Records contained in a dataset
*** Block opens ***
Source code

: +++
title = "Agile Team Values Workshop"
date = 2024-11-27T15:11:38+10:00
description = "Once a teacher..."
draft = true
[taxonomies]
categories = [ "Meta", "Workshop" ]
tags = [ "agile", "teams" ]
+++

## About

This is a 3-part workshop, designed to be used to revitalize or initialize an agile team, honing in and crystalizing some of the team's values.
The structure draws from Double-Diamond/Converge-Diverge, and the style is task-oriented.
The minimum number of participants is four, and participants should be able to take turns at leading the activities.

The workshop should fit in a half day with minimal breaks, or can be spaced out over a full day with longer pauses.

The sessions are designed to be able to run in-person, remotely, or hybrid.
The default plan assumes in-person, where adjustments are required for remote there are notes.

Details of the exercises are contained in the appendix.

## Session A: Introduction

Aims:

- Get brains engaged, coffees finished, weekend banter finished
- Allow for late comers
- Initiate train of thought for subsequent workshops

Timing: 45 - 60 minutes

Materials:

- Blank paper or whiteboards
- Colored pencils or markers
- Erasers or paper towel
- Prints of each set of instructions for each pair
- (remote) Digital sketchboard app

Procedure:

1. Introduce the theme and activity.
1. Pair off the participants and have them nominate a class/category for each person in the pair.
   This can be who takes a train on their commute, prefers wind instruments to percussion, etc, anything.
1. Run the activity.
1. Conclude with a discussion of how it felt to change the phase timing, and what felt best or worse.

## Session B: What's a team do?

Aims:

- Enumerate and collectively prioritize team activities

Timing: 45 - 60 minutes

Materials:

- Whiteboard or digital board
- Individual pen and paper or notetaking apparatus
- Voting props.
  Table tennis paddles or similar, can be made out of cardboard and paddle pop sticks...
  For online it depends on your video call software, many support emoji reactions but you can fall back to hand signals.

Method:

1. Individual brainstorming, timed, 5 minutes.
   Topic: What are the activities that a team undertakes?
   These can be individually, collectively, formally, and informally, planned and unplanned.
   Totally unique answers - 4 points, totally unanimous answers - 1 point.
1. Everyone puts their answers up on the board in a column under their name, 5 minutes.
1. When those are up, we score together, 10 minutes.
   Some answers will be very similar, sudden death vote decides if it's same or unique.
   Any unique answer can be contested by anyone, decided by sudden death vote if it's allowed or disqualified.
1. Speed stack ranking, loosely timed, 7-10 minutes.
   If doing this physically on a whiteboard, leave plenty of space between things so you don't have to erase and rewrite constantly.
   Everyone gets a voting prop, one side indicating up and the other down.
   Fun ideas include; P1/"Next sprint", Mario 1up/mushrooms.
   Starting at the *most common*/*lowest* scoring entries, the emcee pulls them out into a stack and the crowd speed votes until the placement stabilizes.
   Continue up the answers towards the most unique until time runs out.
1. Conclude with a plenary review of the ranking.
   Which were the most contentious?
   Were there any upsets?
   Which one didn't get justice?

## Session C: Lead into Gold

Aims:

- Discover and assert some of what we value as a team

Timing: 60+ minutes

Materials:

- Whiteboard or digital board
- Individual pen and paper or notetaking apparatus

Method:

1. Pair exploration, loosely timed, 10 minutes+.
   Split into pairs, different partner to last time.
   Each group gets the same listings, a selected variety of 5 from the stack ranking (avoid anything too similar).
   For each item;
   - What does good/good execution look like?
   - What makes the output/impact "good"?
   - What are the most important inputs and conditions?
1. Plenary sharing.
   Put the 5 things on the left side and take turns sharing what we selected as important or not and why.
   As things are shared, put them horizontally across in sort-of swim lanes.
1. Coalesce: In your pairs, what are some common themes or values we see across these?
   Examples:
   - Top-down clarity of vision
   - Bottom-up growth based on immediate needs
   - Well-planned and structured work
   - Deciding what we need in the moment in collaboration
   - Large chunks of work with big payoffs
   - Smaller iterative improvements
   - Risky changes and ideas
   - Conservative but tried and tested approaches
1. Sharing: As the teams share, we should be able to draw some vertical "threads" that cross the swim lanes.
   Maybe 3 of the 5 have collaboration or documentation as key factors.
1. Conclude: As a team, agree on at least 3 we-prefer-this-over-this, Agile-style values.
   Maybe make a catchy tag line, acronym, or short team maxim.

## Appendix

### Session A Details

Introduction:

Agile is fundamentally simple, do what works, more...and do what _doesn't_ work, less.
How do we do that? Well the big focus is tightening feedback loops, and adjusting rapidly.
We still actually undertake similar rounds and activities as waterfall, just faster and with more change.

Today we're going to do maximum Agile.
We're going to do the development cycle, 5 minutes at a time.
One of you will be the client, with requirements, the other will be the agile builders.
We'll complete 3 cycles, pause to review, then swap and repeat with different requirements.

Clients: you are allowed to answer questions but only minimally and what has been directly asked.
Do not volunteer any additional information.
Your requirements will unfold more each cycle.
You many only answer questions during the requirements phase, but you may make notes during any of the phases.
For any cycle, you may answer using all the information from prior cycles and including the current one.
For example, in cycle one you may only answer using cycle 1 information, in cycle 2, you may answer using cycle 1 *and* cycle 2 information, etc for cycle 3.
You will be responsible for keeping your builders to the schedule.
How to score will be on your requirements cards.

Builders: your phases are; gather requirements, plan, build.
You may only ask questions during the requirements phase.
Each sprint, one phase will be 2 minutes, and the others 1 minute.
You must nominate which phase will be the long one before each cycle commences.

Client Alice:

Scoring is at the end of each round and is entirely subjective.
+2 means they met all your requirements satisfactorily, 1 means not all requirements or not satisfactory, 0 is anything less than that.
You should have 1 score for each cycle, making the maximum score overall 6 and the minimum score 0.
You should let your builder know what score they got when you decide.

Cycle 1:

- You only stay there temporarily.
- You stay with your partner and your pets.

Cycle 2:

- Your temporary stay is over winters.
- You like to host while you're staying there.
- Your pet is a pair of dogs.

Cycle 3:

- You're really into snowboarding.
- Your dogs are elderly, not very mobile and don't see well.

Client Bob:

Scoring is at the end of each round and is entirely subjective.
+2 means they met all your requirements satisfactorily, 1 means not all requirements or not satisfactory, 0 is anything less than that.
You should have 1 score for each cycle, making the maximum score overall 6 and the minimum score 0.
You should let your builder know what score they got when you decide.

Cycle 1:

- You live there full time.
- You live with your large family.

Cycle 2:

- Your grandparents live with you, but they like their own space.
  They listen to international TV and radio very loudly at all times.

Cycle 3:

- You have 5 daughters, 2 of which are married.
*** Block closes ***
Problem requirements: Select every line of the records holding the string "pairs".

Solution:
   Split into pairs, different partner to last time.
1. Coalesce: In your pairs, what are some common themes or values we see across these?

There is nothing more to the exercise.